Dr. Irving Hoch began teaching at UT Dallas in 1985. He was honored with the title professor emeritus in 2003.

Dr. Irving J. Hoch received his B.A. (1945), M.A. (1951), and Ph.D. (1957) from the University of Chicago. Irv’s focus was in the areas of agriculture, urban economics, environmental economics, health economics, along with econometrics. He began his academic career, and earned tenure, at the University of California, Berkeley in the Department of Agricultural and Resource Economics. He worked there with many distinguished economists including Yair Mundlak and George Kuznets in establishing Berkeley as a leading center for advanced econometric analysis.

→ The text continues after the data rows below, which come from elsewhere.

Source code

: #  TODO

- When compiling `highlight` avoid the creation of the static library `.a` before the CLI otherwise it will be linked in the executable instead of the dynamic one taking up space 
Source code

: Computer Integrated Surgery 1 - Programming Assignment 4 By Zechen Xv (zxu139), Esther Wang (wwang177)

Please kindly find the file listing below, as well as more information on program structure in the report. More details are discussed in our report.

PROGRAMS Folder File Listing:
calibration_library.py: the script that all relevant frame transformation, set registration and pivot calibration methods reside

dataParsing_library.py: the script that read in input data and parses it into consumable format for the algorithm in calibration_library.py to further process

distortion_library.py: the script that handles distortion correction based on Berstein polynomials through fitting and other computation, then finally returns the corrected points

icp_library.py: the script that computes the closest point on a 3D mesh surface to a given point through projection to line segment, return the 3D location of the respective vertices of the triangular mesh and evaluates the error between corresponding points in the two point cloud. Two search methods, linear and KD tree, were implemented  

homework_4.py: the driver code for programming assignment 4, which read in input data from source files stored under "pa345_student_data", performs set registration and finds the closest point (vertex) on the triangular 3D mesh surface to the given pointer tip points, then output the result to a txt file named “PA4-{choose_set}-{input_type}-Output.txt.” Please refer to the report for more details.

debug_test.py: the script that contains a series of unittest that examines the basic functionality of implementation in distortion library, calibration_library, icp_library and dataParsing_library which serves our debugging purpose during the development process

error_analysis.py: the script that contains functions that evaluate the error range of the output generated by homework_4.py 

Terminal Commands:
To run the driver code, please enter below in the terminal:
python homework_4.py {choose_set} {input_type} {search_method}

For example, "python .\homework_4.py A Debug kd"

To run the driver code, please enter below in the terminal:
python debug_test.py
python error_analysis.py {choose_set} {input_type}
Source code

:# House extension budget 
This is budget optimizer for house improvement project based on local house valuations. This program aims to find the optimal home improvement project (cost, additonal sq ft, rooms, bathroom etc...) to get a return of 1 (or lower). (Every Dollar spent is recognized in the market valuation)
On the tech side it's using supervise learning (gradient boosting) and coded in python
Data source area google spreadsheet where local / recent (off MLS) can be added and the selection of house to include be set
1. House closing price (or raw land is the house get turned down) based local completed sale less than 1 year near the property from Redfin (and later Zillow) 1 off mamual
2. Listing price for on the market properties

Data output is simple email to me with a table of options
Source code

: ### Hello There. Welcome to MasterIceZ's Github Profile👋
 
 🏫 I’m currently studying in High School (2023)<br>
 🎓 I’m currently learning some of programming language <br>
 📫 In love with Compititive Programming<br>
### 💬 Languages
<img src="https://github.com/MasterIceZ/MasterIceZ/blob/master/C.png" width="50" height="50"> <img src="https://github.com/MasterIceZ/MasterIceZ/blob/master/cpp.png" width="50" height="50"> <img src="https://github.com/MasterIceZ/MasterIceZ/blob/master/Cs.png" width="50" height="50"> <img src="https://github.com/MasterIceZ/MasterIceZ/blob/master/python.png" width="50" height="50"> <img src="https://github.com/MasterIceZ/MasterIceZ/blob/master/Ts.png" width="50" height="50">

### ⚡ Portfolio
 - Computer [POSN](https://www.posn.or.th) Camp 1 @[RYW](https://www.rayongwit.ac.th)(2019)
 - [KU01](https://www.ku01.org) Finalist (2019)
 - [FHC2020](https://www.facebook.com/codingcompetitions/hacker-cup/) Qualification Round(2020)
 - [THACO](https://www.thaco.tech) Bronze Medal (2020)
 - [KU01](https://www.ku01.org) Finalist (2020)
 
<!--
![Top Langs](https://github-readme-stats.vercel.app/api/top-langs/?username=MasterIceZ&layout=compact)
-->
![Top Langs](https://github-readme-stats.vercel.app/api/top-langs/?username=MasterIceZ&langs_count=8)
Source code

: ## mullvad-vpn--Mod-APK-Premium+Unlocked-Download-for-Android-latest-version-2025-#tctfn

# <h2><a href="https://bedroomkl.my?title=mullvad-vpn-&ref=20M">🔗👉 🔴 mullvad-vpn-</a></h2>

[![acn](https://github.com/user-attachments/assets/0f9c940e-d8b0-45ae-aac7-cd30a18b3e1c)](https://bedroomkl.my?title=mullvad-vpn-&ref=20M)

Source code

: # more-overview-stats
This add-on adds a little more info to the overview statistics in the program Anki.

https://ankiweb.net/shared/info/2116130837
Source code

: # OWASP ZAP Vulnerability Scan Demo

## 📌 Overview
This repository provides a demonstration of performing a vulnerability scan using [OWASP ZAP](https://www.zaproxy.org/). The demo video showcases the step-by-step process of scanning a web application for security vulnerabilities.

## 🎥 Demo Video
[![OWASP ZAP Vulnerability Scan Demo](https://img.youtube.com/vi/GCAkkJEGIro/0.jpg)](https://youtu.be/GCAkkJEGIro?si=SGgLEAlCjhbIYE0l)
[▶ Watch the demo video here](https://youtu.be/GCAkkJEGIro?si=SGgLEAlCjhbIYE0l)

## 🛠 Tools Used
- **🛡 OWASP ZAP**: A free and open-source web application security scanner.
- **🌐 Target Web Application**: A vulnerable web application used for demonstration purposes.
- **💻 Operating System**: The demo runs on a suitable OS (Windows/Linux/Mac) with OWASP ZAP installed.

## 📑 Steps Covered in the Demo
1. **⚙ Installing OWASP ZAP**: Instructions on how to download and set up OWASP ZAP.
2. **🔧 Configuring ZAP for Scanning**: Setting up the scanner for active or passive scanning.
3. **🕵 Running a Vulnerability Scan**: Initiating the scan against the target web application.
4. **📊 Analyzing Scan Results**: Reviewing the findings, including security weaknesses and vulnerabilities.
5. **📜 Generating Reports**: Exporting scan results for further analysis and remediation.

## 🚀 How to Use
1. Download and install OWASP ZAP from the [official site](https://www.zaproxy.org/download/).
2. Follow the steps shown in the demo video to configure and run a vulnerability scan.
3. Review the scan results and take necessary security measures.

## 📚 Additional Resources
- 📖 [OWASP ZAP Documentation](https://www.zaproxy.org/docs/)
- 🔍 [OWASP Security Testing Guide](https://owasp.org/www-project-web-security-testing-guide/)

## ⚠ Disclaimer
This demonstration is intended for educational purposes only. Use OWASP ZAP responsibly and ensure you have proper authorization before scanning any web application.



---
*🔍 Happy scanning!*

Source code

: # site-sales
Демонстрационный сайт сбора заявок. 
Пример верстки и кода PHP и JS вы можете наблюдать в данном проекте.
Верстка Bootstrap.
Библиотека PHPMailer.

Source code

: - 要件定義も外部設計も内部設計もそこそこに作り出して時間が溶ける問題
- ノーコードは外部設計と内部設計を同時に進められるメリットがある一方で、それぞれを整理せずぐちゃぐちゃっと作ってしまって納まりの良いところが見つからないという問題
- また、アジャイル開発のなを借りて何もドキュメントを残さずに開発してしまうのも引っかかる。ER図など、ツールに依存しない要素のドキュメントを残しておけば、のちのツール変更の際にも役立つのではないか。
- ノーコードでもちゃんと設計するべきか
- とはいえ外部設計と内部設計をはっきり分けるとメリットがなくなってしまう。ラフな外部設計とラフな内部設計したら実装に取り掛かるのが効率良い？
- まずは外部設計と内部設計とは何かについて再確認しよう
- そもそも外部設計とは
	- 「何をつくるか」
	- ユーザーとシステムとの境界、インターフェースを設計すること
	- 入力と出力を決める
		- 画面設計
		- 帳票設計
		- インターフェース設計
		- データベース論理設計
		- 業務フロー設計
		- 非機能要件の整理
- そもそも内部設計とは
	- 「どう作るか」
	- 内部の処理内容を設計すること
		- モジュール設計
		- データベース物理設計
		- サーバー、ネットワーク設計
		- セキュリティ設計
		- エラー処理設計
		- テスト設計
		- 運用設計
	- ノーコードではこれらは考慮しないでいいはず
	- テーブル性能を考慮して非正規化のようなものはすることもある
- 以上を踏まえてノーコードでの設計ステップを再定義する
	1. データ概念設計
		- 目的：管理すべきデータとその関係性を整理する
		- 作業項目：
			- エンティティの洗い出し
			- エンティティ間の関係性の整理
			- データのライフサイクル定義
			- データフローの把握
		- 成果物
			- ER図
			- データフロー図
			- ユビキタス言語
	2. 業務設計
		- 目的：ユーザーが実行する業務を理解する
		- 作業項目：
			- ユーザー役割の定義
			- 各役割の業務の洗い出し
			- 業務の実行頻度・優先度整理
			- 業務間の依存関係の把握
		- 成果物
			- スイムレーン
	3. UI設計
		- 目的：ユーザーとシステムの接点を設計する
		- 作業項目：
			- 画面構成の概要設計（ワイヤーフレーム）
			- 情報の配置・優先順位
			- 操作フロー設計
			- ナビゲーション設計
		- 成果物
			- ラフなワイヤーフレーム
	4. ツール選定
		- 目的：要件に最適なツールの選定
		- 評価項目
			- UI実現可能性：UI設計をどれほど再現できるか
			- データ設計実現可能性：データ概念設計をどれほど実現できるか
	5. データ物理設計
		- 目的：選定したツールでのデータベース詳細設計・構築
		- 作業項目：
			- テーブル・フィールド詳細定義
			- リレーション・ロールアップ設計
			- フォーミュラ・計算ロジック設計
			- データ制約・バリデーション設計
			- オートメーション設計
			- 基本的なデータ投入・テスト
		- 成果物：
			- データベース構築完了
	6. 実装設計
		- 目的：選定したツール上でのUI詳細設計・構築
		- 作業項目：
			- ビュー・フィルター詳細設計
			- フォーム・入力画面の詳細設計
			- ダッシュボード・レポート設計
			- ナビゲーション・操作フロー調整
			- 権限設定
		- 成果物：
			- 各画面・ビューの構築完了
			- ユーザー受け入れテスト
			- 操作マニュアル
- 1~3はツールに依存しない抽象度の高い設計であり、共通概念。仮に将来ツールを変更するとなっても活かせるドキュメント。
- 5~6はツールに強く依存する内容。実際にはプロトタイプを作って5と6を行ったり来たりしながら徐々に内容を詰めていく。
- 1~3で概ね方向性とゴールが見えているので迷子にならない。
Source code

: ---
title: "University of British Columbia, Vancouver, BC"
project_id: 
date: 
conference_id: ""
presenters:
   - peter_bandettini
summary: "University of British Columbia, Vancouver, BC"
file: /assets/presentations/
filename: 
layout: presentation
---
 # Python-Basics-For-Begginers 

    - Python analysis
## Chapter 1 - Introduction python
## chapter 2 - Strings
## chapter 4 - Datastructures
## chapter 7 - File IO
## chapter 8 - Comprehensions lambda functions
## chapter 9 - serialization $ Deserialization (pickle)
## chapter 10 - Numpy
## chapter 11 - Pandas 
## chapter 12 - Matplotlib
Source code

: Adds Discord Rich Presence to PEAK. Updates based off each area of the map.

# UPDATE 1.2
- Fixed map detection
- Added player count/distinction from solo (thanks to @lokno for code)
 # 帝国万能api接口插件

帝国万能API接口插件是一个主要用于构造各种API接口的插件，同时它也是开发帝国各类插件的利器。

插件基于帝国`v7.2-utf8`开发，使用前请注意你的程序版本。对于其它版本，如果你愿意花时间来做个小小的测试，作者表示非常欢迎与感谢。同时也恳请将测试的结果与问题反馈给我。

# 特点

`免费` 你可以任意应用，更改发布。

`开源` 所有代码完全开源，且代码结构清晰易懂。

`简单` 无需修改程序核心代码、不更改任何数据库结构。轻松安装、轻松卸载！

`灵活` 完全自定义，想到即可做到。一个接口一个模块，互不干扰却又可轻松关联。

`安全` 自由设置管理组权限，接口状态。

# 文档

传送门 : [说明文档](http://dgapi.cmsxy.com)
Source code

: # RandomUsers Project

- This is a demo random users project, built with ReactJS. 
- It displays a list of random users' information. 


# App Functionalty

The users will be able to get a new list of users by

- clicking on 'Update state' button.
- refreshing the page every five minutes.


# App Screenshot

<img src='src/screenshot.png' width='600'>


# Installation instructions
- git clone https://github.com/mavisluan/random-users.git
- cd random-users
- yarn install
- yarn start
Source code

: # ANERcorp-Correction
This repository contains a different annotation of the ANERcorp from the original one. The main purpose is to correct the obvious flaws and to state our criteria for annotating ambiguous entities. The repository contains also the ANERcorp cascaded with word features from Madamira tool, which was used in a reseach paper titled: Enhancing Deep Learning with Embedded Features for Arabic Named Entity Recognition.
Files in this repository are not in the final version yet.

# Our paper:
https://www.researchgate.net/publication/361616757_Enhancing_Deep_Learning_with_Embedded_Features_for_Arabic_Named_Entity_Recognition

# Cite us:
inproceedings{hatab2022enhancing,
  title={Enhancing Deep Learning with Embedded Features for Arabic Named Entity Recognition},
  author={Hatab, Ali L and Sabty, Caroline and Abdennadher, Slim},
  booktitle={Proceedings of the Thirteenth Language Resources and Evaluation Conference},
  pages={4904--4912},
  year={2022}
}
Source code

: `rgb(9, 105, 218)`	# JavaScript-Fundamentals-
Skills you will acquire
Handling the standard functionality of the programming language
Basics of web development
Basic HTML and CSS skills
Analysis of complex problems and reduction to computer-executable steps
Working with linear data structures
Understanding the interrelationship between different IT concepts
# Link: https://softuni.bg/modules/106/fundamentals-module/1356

Dr. Hoch moved to Resources for the Future, a nonprofit that conducts independent research in economics, as a Senior Fellow in 1967.  He was involved in research projects spanning a wide range of projects including studying the effects of population change on transportation issues, how to best use underground urban space, and whether spray cans were really a threat to the Ozone layer. Irv wrote many books and articles. Likely his most famous article is the 1962 “Estimation of Production Function Parameters Combining Time-Series and Cross-Section Data,” which was published in one of the top economics’ journals, Econometrica. He introduced a technique that allowed the combining of time-series and cross-sectional data that is still widely used in statistical analysis and led to him often being called the “father of fixed-effect modeling.”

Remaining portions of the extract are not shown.